- _Exercise aim_
Keep the images out while you retype all of the data exactly.

########

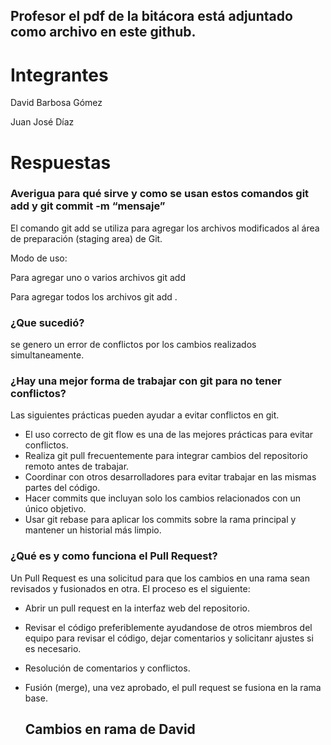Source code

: ## Profesor el pdf de la bitácora está adjuntado como archivo en este github.

# Integrantes

David Barbosa Gómez

Juan José Díaz


# Respuestas

### Averigua para qué sirve y como se usan estos comandos git add y git commit -m “mensaje”

El comando git add se utiliza para agregar los archivos modificados al área de preparación (staging area) de Git.

Modo de uso:

Para agregar uno o varios archivos
git add <Nombre de archivo> 

Para agregar todos los archivos
git add .


### ¿Que sucedió?

se genero un error de conflictos por los cambios realizados simultaneamente.


### ¿Hay una mejor forma de trabajar con git para no tener conflictos?

Las siguientes prácticas pueden ayudar a evitar conflictos en git.

* El uso correcto de git flow es una de las mejores prácticas para evitar conflictos.
* Realiza git pull frecuentemente para integrar cambios del repositorio remoto antes de trabajar.
* Coordinar con otros desarrolladores para evitar trabajar en las mismas partes del código.
* Hacer commits que incluyan solo los cambios relacionados con un único objetivo.
* Usar git rebase para aplicar los commits sobre la rama principal y mantener un historial más limpio.

### ¿Qué es y como funciona el Pull Request?

Un Pull Request es una solicitud para que los cambios en una rama sean revisados y fusionados en otra.
El proceso es el siguiente:

* Abrir un pull request en la interfaz web del repositorio.
* Revisar el código preferiblemente ayudandose de otros miembros del equipo para revisar el código, dejar comentarios y solicitanr ajustes si es necesario.
* Resolución de comentarios y conflictos.
* Fusión (merge), una vez aprobado, el pull request se fusiona en la rama base.
  
  ## Cambios en rama de David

########

- _Solution_
Source code

: ## Profesor el pdf de la bitácora está adjuntado como archivo en este github.

# Integrantes

David Barbosa Gómez

Juan José Díaz


# Respuestas

### Averigua para qué sirve y como se usan estos comandos git add y git commit -m “mensaje”

El comando git add se utiliza para agregar los archivos modificados al área de preparación (staging area) de Git.

Modo de uso:

Para agregar uno o varios archivos
git add <Nombre de archivo> 

Para agregar todos los archivos
git add .


### ¿Que sucedió?

se genero un error de conflictos por los cambios realizados simultaneamente.


### ¿Hay una mejor forma de trabajar con git para no tener conflictos?

Las siguientes prácticas pueden ayudar a evitar conflictos en git.

* El uso correcto de git flow es una de las mejores prácticas para evitar conflictos.
* Realiza git pull frecuentemente para integrar cambios del repositorio remoto antes de trabajar.
* Coordinar con otros desarrolladores para evitar trabajar en las mismas partes del código.
* Hacer commits que incluyan solo los cambios relacionados con un único objetivo.
* Usar git rebase para aplicar los commits sobre la rama principal y mantener un historial más limpio.

### ¿Qué es y como funciona el Pull Request?

Un Pull Request es una solicitud para que los cambios en una rama sean revisados y fusionados en otra.
El proceso es el siguiente:

* Abrir un pull request en la interfaz web del repositorio.
* Revisar el código preferiblemente ayudandose de otros miembros del equipo para revisar el código, dejar comentarios y solicitanr ajustes si es necesario.
* Resolución de comentarios y conflictos.
* Fusión (merge), una vez aprobado, el pull request se fusiona en la rama base.
  
  ## Cambios en rama de David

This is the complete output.